BRIEF: Among the records, how many lines carry the string "implementation"? Give that number with nothing added.

___ INFORMATION GIVEN

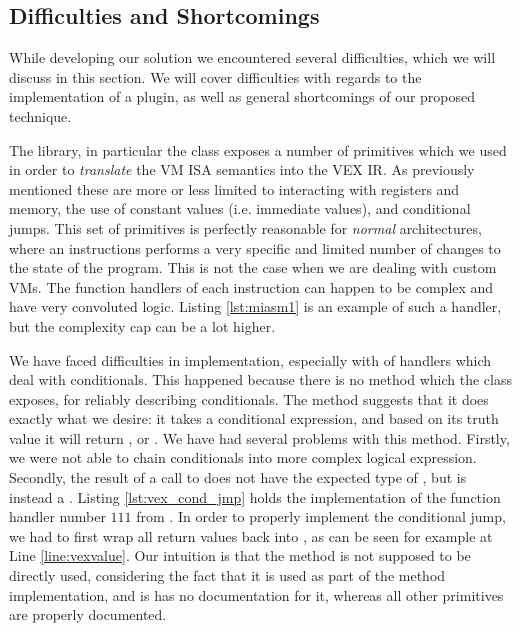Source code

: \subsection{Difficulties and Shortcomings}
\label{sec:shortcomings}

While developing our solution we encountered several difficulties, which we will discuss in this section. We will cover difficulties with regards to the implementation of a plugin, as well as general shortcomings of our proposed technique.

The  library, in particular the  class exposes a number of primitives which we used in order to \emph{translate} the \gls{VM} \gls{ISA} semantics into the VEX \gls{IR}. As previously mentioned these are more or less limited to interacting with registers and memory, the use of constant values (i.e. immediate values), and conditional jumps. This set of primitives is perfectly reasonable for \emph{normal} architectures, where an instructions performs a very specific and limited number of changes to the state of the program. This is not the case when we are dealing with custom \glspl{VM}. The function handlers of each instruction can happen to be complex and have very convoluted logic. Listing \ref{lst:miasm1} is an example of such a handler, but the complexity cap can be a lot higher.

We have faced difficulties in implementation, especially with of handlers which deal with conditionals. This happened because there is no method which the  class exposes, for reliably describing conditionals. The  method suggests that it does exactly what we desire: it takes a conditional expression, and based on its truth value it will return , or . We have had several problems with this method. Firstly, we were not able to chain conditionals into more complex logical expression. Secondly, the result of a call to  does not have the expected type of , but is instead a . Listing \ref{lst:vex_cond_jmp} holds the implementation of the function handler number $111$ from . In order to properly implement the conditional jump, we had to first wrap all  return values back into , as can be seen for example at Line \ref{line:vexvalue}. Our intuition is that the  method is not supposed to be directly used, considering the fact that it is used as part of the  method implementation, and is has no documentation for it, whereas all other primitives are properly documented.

______

ANSWER: 2